A single stretch of the material below is to be transcribed exactly, starting at the line with "Phase zurückgekehrt und" and ending after the line with "hinweisen, wenn die".
##############################
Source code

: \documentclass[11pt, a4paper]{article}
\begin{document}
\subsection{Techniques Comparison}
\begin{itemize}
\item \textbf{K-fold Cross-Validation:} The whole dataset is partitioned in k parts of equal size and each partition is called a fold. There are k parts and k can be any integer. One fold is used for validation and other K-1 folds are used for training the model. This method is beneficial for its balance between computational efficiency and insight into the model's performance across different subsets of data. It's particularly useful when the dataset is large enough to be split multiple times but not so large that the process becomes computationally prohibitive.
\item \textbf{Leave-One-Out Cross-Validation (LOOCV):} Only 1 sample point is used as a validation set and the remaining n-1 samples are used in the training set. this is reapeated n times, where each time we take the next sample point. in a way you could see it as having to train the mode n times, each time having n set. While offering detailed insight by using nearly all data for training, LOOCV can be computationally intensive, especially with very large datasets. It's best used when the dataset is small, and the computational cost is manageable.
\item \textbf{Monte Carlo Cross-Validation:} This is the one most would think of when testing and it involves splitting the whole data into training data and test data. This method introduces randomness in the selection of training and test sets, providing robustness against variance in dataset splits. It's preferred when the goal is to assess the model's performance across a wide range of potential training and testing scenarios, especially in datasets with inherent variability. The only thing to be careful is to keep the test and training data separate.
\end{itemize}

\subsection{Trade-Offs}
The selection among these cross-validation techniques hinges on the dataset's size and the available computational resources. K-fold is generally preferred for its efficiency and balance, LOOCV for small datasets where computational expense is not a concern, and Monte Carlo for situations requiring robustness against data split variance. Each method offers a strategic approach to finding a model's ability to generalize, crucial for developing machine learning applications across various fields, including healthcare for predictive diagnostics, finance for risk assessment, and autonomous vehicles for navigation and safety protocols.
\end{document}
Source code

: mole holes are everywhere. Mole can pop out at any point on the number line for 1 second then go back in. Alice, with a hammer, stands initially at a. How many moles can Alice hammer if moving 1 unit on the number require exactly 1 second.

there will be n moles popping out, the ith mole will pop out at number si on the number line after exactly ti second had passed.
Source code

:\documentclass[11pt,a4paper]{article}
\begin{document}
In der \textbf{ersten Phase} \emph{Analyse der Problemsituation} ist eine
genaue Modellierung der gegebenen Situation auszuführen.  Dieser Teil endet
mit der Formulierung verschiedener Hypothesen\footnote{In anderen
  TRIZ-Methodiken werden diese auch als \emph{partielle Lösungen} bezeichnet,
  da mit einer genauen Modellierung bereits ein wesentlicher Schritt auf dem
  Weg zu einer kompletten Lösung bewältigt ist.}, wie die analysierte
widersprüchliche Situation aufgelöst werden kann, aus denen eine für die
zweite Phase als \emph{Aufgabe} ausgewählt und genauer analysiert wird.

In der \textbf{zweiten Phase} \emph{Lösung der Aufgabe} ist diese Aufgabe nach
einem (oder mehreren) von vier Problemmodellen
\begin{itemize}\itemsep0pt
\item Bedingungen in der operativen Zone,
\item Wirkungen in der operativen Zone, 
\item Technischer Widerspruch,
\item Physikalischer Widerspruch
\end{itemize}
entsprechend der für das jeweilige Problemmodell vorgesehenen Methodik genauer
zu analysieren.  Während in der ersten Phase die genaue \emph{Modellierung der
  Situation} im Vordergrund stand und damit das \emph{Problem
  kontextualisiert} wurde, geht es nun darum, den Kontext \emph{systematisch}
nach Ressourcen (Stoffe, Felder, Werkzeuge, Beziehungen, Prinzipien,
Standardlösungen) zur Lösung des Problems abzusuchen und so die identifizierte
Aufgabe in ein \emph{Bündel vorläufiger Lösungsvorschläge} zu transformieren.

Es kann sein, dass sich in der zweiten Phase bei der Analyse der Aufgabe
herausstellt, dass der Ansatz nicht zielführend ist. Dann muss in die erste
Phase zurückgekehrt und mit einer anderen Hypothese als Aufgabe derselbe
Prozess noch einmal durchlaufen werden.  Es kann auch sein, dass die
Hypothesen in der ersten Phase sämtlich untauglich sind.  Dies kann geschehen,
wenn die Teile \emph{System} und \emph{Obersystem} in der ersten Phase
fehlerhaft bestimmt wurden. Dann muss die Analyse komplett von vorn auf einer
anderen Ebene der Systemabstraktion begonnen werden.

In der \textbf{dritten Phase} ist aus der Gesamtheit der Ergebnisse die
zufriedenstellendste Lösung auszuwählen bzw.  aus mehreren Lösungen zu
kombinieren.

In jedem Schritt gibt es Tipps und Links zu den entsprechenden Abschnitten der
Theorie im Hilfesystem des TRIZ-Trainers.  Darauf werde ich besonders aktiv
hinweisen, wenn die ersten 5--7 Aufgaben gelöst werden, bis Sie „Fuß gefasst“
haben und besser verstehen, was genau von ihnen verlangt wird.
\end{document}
##############################
◆ Answer to the problem:
Phase zurückgekehrt und mit einer anderen Hypothese als Aufgabe derselbe
Prozess noch einmal durchlaufen werden.  Es kann auch sein, dass die
Hypothesen in der ersten Phase sämtlich untauglich sind.  Dies kann geschehen,
wenn die Teile \emph{System} und \emph{Obersystem} in der ersten Phase
fehlerhaft bestimmt wurden. Dann muss die Analyse komplett von vorn auf einer
anderen Ebene der Systemabstraktion begonnen werden.

In der \textbf{dritten Phase} ist aus der Gesamtheit der Ergebnisse die
zufriedenstellendste Lösung auszuwählen bzw.  aus mehreren Lösungen zu
kombinieren.

In jedem Schritt gibt es Tipps und Links zu den entsprechenden Abschnitten der
Theorie im Hilfesystem des TRIZ-Trainers.  Darauf werde ich besonders aktiv
hinweisen, wenn die ersten 5--7 Aufgaben gelöst werden, bis Sie „Fuß gefasst“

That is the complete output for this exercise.